Friday, August 22, 2008


Growing up, my sister, the middle child, bought most gifts for our family from Spencers. Spencers is that novelty shop where they sell anything from a whoopee cushion to wild wigs. Once I received a book of jokes with the inscription: Now you can be funny like me. Love, Alicia. I didn't feel too bad after I saw my dad's gift that year. He received cocktail glasses with pictures of women on them. They were fully dressed until the moisture from the drinks caused their clothes to disappear.

But one year she gave me her own copy of The New Cookbook for Poor Poets and Others by Ann Rogers. I had borrowed it several times. Back then, I guess I would have qualified for one of the latter mentioned. I've never been a poet and, at that time, aside from letters and journals, I was not writing. But I loved that book. How could I not love a book that contained recipes within chapters titled The Nickel Dinner and How Its Changed or Hot Soups for Cold Days or Some Not So Virtuous Desserts?

Here's a tiny excerpt from the introduction: "So this is the first rule: Always have fresh bread. The second is always use butter."

Though I wasn't a writer, I was poor at the time. This book offered me an exciting alternative. I could live rich on meager wages. All I simply had to do was have fresh bread and butter at every meal.

The best gifts, we are told, are gifts from the heart. My sister, who I had thought knew me less than anyone, it turns out knew me very well.
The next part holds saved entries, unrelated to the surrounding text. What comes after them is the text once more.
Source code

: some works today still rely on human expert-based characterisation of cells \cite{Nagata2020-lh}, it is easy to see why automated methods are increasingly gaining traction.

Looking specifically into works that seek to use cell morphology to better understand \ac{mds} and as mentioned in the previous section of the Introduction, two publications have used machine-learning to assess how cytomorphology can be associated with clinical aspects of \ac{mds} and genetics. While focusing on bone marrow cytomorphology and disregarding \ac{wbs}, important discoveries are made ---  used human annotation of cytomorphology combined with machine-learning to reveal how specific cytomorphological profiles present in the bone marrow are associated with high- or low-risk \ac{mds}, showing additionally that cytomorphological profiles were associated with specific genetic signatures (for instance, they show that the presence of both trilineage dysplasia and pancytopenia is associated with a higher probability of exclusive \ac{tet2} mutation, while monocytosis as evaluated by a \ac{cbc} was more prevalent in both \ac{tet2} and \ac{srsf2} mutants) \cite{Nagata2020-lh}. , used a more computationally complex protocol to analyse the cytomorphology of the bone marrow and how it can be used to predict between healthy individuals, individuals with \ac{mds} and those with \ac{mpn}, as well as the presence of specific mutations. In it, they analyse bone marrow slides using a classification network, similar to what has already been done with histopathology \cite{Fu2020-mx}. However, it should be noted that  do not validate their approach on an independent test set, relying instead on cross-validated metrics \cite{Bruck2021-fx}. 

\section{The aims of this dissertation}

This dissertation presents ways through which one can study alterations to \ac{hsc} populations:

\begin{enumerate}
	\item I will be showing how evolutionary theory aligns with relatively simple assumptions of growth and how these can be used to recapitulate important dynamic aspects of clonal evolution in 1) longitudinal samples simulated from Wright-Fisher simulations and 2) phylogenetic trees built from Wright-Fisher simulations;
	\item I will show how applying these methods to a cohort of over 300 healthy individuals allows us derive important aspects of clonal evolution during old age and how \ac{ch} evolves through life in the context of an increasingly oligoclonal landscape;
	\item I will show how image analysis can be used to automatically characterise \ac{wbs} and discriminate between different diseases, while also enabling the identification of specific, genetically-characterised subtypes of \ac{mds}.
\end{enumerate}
It was the perfect gift.

A few years back, my daughter, discovered the book in our kitchen. And as I had years before, she became enchanted by its charms.

Yesterday Jerry and I took Shannon to the airport to begin her senior year of college. Before we left, I gave her the cookbook, tied with a red bow. It was the perfect gift for a poor poet who really does write poetry.

Note: Sadly, this book is out-of-print, but if you are quick and wise, you will snap them up from the online booksellers who offer used copies for purchase.